We continued to fill our water barrels. Chatán spent his time fishing and pulled out some great, flat fish that tasted very good. The landscape here had little to offer. Up near the tower one could see a desert stretching inland. Looking along the shore in both directions there are beaches that receded into scrubby forest that went on until it reached the base of low hills. Beyond the hills was desert.
We reached the point that juts out north of Linyaró. From here we will travel west again. There is a huge, perhaps 40 dháiba high rock that is painted white with a ruined tower on top. Tékuna, Davé, and a Shén went ashore.

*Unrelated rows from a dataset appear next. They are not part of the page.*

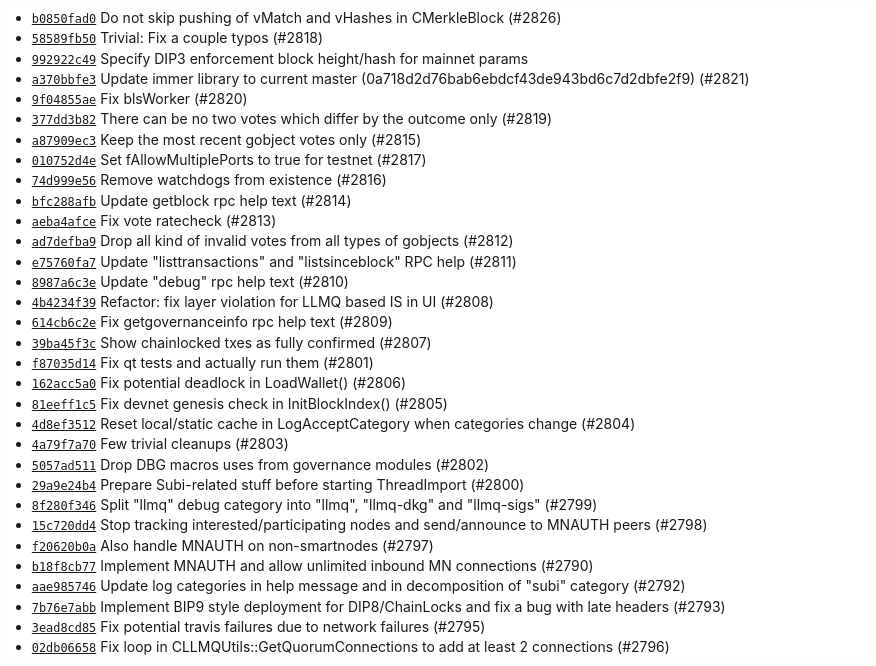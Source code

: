 - [`b0850fad0`](https://github.com/subinetwork/subinetwork.commit/b0850fad0) Do not skip pushing of vMatch and vHashes in CMerkleBlock (#2826)
- [`58589fb50`](https://github.com/subinetwork/subinetwork.commit/58589fb50) Trivial: Fix a couple typos (#2818)
- [`992922c49`](https://github.com/subinetwork/subinetwork.commit/992922c49) Specify DIP3 enforcement block height/hash for mainnet params
- [`a370bbfe3`](https://github.com/subinetwork/subinetwork.commit/a370bbfe3) Update immer library to current master (0a718d2d76bab6ebdcf43de943bd6c7d2dbfe2f9) (#2821)
- [`9f04855ae`](https://github.com/subinetwork/subinetwork.commit/9f04855ae) Fix blsWorker (#2820)
- [`377dd3b82`](https://github.com/subinetwork/subinetwork.commit/377dd3b82) There can be no two votes which differ by the outcome only (#2819)
- [`a87909ec3`](https://github.com/subinetwork/subinetwork.commit/a87909ec3) Keep the most recent gobject votes only (#2815)
- [`010752d4e`](https://github.com/subinetwork/subinetwork.commit/010752d4e) Set fAllowMultiplePorts to true for testnet (#2817)
- [`74d999e56`](https://github.com/subinetwork/subinetwork.commit/74d999e56) Remove watchdogs from existence (#2816)
- [`bfc288afb`](https://github.com/subinetwork/subinetwork.commit/bfc288afb) Update getblock rpc help text (#2814)
- [`aeba4afce`](https://github.com/subinetwork/subinetwork.commit/aeba4afce) Fix vote ratecheck (#2813)
- [`ad7defba9`](https://github.com/subinetwork/subinetwork.commit/ad7defba9) Drop all kind of invalid votes from all types of gobjects (#2812)
- [`e75760fa7`](https://github.com/subinetwork/subinetwork.commit/e75760fa7) Update "listtransactions" and "listsinceblock" RPC help (#2811)
- [`8987a6c3e`](https://github.com/subinetwork/subinetwork.commit/8987a6c3e) Update "debug" rpc help text (#2810)
- [`4b4234f39`](https://github.com/subinetwork/subinetwork.commit/4b4234f39) Refactor: fix layer violation for LLMQ based IS in UI (#2808)
- [`614cb6c2e`](https://github.com/subinetwork/subinetwork.commit/614cb6c2e) Fix getgovernanceinfo rpc help text (#2809)
- [`39ba45f3c`](https://github.com/subinetwork/subinetwork.commit/39ba45f3c) Show chainlocked txes as fully confirmed (#2807)
- [`f87035d14`](https://github.com/subinetwork/subinetwork.commit/f87035d14) Fix qt tests and actually run them (#2801)
- [`162acc5a0`](https://github.com/subinetwork/subinetwork.commit/162acc5a0) Fix potential deadlock in LoadWallet() (#2806)
- [`81eeff1c5`](https://github.com/subinetwork/subinetwork.commit/81eeff1c5) Fix devnet genesis check in InitBlockIndex() (#2805)
- [`4d8ef3512`](https://github.com/subinetwork/subinetwork.commit/4d8ef3512) Reset local/static cache in LogAcceptCategory when categories change (#2804)
- [`4a79f7a70`](https://github.com/subinetwork/subinetwork.commit/4a79f7a70) Few trivial cleanups (#2803)
- [`5057ad511`](https://github.com/subinetwork/subinetwork.commit/5057ad511) Drop DBG macros uses from governance modules (#2802)
- [`29a9e24b4`](https://github.com/subinetwork/subinetwork.commit/29a9e24b4) Prepare Subi-related stuff before starting ThreadImport (#2800)
- [`8f280f346`](https://github.com/subinetwork/subinetwork.commit/8f280f346) Split "llmq" debug category into "llmq", "llmq-dkg" and "llmq-sigs" (#2799)
- [`15c720dd4`](https://github.com/subinetwork/subinetwork.commit/15c720dd4) Stop tracking interested/participating nodes and send/announce to MNAUTH peers (#2798)
- [`f20620b0a`](https://github.com/subinetwork/subinetwork.commit/f20620b0a) Also handle MNAUTH on non-smartnodes (#2797)
- [`b18f8cb77`](https://github.com/subinetwork/subinetwork.commit/b18f8cb77) Implement MNAUTH and allow unlimited inbound MN connections (#2790)
- [`aae985746`](https://github.com/subinetwork/subinetwork.commit/aae985746) Update log categories in help message and in decomposition of "subi" category (#2792)
- [`7b76e7abb`](https://github.com/subinetwork/subinetwork.commit/7b76e7abb) Implement BIP9 style deployment for DIP8/ChainLocks and fix a bug with late headers (#2793)
- [`3ead8cd85`](https://github.com/subinetwork/subinetwork.commit/3ead8cd85) Fix potential travis failures due to network failures (#2795)
- [`02db06658`](https://github.com/subinetwork/subinetwork.commit/02db06658) Fix loop in CLLMQUtils::GetQuorumConnections to add at least 2 connections (#2796)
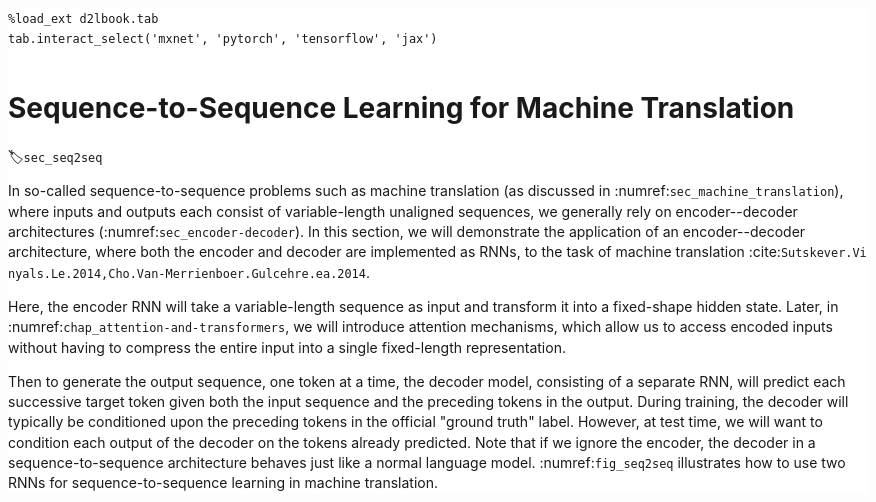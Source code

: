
 ```{.python .input}
%load_ext d2lbook.tab
tab.interact_select('mxnet', 'pytorch', 'tensorflow', 'jax')
```

#  Sequence-to-Sequence Learning for Machine Translation
:label:`sec_seq2seq`

In so-called sequence-to-sequence problems such as machine translation
(as discussed in :numref:`sec_machine_translation`),
where inputs and outputs each consist 
of variable-length unaligned sequences,
we generally rely on encoder--decoder architectures
(:numref:`sec_encoder-decoder`).
In this section,
we will demonstrate the application 
of an encoder--decoder architecture,
where both the encoder and decoder 
are implemented as RNNs,
to the task of machine translation
:cite:`Sutskever.Vinyals.Le.2014,Cho.Van-Merrienboer.Gulcehre.ea.2014`.

Here, the encoder RNN will take a variable-length sequence as input 
and transform it into a fixed-shape hidden state.
Later, in :numref:`chap_attention-and-transformers`,
we will introduce attention mechanisms, 
which allow us to access encoded inputs
without having to compress the entire input
into a single fixed-length representation.

Then to generate the output sequence, 
one token at a time,
the decoder model, 
consisting of a separate RNN,
will predict each successive target token
given both the input sequence
and the preceding tokens in the output.
During training, the decoder will typically
be conditioned upon the preceding tokens
in the official "ground truth" label. 
However, at test time, we will want to condition
each output of the decoder on the tokens already predicted. 
Note that if we ignore the encoder,
the decoder in a sequence-to-sequence architecture 
behaves just like a normal language model.
:numref:`fig_seq2seq` illustrates
how to use two RNNs
for sequence-to-sequence learning
in machine translation.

They returned to tell us that there was water available, but it would be difficult to retrieve. Also the white rock wasn’t painted. The water was up in the ruined tower and seemed untainted. The crew set up a crane-like structure to lift our barrels to the empty tower and then lift them out again.
We continued along the coast in search of fresh water. This morning another ship approached us. We made to manoeuvre around them, but they hailed us. We slowed down and lowered a dinghy manned by Chatán, Tékuna, and one of the Shén. When they returned they said that the captain looked to be a Livyáni trader. We had little interest in trading, but he did tell them that there was a river ahead, but to watch out for dangerous creatures. From his descriptions it sounded like the Ssú.
We approached Linyaró. It looked like a pretty town with houses painted in bright blues, greens, and yellows. A crowd gathered on the dock as we grew near. They called out in Livyáni that we should leave immediately. They said that they were afraid of the plague (even though we’d heard that it had been years since the plague had visited that city). They also called out saying that the Mu’ugalavyáni were there, but would not come to the dock. So many excuses, and they were so vehement. Mridék called out that we were in need of water and supplies, but they would have none of it. We were told to continue along the coast and forage in the abandoned orchards. We may never know the reason for their strange behaviour as we pulled out to search for supplies along the coast.
About 25 tsán north of Linyaró we found a small landing with a ruined rowboat tied to it. A fortified house stood near some woods with firewood stacked outside. Everything was very dry. Vakúlaz pulled the ship in as close as he could. Then Tékuna and one of the Shén rowed ashore. They later reported seeing bodies long dead in the house, but nothing more. We anchored here for the night.
We sighted Nuroáb. We didn’t know what to expect. The docks are empty. Perhaps the town has been devastated by the plague. As soon as we sailed up to the dock the Shén scrambled over the sides of the ship like huge lizards, and then lashed the ship in place. Mridék told the Shén to investigate the town, but they adamantly refused. Mridék prepared to go along with Chatán, Davé, and several marines, but Saíb talked them out of it. Instead we made plans to sail northwest along the coast for Linyaró.